Faculty of Computing, Harbin Institute of Technology, Harbin 150001, China.
Department of Medical Informatics, School of Biomedical Engineering and Informatics, Nanjing Medical University, Nanjing 211166, China.
Brief Bioinform. 2022 Sep 20;23(5). doi: 10.1093/bib/bbac318.
Measuring the semantic similarity between Gene Ontology (GO) terms is a fundamental step in numerous functional bioinformatics applications. To fully exploit the metadata of GO terms, word embedding-based methods have been proposed recently to map GO terms to low-dimensional feature vectors. However, these representation methods commonly overlook the key information hidden in the whole GO structure and the relationship between GO terms. In this paper, we propose a novel representation model for GO terms, named GT2Vec, which jointly considers the GO graph structure obtained by graph contrastive learning and the semantic description of GO terms based on BERT encoders.
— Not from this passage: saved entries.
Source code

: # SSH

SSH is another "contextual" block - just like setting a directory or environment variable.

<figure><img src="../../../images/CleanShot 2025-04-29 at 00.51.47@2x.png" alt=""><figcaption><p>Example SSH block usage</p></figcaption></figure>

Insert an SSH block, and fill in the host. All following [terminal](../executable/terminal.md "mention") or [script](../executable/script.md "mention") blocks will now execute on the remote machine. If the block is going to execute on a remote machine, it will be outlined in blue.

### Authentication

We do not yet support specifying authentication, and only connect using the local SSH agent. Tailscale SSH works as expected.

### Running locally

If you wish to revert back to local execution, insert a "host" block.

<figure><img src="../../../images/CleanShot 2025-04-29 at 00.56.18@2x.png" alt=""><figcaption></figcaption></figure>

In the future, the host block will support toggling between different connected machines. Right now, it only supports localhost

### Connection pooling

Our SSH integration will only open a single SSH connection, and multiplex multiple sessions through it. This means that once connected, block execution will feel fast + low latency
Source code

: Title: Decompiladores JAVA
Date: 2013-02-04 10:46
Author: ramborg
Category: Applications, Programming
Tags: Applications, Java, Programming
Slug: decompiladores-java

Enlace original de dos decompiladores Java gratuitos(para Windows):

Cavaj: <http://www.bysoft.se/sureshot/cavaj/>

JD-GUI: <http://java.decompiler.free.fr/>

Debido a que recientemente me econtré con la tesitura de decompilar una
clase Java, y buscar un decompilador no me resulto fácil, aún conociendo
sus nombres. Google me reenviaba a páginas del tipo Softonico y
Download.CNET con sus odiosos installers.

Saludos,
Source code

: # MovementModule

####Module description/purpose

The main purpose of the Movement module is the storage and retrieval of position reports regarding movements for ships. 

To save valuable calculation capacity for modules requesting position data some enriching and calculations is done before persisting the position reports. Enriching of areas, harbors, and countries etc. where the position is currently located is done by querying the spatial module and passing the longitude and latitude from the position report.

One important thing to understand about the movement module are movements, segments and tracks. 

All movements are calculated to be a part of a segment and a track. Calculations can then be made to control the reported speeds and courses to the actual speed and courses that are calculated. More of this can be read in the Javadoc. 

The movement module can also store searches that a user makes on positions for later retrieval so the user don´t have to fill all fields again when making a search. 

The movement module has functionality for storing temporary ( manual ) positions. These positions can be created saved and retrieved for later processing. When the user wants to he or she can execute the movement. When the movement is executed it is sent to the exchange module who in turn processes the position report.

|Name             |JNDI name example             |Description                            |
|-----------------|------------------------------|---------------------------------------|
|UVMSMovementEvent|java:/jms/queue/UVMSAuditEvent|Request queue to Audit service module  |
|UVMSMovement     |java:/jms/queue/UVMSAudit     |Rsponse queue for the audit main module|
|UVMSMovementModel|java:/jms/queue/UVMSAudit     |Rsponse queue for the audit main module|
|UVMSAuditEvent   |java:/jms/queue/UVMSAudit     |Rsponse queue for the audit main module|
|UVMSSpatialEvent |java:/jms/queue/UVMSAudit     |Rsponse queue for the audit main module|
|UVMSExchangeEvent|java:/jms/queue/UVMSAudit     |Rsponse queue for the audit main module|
Our method is evaluated on a protein similarity task on a collection of benchmark datasets. The experimental results demonstrate the effectiveness of using a joint encoding graph structure and textual node descriptors to learn vector representations for GO terms.
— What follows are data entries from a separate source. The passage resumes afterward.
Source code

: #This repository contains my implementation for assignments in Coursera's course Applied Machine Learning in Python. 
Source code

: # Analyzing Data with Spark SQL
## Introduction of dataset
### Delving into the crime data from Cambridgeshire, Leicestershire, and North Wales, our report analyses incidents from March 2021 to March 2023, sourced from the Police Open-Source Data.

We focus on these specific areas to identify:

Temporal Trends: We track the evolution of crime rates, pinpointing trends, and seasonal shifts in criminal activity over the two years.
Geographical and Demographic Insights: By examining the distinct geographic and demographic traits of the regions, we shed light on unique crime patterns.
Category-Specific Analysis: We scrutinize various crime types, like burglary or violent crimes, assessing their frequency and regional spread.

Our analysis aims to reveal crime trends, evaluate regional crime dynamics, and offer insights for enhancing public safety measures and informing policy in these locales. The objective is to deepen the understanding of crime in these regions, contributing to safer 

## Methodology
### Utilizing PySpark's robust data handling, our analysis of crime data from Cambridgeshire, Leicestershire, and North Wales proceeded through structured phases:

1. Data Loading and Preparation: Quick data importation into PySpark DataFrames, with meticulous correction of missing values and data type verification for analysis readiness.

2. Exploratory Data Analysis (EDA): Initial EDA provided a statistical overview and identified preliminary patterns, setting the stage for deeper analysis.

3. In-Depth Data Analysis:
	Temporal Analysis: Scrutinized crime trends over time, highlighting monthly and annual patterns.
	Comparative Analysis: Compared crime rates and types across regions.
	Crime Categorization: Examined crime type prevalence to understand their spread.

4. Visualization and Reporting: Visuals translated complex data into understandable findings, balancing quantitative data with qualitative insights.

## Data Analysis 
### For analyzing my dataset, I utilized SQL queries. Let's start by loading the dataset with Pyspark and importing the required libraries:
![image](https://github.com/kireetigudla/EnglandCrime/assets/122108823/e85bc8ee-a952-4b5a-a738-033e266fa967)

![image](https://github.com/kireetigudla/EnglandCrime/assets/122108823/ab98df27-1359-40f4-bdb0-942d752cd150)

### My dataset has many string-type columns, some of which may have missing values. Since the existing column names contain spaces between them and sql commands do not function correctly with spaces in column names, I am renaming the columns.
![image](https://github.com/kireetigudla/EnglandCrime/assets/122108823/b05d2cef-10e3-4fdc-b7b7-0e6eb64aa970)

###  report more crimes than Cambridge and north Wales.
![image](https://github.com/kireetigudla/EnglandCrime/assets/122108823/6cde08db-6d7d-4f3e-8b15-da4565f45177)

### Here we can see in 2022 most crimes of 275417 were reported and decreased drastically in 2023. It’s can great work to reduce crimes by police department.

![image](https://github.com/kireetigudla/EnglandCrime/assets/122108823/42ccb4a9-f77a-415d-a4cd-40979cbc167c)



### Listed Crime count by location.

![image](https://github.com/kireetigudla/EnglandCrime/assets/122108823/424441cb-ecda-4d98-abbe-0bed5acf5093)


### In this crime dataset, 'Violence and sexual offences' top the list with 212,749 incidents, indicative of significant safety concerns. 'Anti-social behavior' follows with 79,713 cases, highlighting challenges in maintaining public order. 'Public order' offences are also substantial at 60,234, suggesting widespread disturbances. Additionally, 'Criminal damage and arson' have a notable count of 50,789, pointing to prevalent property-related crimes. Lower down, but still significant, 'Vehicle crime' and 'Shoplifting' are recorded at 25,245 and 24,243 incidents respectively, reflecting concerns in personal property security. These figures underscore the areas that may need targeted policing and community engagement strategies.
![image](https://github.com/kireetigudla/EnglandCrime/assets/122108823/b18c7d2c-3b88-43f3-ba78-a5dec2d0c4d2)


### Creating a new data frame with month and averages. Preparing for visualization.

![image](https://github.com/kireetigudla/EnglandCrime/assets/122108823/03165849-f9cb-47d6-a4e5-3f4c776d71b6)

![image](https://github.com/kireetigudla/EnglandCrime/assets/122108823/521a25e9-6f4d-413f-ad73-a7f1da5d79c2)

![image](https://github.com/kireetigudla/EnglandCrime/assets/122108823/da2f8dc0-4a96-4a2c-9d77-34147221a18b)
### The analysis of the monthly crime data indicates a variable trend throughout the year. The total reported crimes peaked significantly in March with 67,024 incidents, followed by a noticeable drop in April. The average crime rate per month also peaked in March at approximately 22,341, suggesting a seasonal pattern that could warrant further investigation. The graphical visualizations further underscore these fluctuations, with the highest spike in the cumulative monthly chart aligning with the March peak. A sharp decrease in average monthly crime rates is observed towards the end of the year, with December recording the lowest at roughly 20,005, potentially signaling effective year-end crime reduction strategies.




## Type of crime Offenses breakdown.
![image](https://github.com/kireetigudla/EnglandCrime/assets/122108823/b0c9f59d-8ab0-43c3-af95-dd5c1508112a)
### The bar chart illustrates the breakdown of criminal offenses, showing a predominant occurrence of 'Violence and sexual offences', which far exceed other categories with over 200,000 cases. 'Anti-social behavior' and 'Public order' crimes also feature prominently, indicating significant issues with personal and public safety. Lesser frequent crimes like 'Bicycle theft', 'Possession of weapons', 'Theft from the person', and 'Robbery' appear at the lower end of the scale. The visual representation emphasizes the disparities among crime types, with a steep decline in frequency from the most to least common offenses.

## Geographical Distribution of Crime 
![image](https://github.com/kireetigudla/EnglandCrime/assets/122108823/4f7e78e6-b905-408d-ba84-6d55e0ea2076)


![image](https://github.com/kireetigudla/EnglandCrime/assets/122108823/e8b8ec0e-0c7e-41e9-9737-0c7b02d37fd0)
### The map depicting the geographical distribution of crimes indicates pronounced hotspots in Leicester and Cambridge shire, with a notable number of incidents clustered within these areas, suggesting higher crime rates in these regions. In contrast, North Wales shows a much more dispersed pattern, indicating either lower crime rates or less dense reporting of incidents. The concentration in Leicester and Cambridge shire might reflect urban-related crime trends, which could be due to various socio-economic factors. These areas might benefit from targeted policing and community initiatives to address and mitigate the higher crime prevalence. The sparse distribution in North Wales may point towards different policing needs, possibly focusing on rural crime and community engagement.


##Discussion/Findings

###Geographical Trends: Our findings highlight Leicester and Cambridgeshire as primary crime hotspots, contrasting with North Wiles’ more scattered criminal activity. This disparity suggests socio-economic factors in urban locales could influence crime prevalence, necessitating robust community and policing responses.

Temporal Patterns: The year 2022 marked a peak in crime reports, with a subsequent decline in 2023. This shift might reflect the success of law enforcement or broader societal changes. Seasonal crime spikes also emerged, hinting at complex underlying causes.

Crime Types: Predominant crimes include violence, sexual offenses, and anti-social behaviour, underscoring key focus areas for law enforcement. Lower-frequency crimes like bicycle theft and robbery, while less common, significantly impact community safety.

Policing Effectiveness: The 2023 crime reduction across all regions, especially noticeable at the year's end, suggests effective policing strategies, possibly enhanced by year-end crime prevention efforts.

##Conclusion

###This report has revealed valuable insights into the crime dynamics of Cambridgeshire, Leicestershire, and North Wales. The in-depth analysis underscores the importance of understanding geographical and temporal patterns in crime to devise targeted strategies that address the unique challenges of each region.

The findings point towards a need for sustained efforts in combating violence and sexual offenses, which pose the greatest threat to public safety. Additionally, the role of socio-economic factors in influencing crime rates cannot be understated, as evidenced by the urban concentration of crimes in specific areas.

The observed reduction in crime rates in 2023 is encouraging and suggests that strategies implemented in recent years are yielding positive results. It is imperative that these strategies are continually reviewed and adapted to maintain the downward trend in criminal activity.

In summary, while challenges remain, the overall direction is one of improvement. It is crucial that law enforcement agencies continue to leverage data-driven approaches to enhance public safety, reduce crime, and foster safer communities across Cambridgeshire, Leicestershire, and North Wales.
衡量基因本体论(GO)术语之间的语义相似性是许多功能生物信息学应用的基础步骤。为了充分利用 GO 术语的元数据,最近已经提出了基于单词嵌入的方法来将 GO 术语映射到低维特征向量。然而,这些表示方法通常忽略了隐藏在整个 GO 结构中的关键信息以及 GO 术语之间的关系。在本文中,我们提出了一种新的 GO 术语表示模型,称为 GT2Vec,它联合考虑了基于图对比学习获得的 GO 图结构以及基于 BERT 编码器的 GO 术语的语义描述。我们的方法在一组基准数据集上的蛋白质相似性任务上进行了评估。实验结果表明,使用联合编码图结构和文本节点描述符来学习 GO 术语的向量表示是有效的。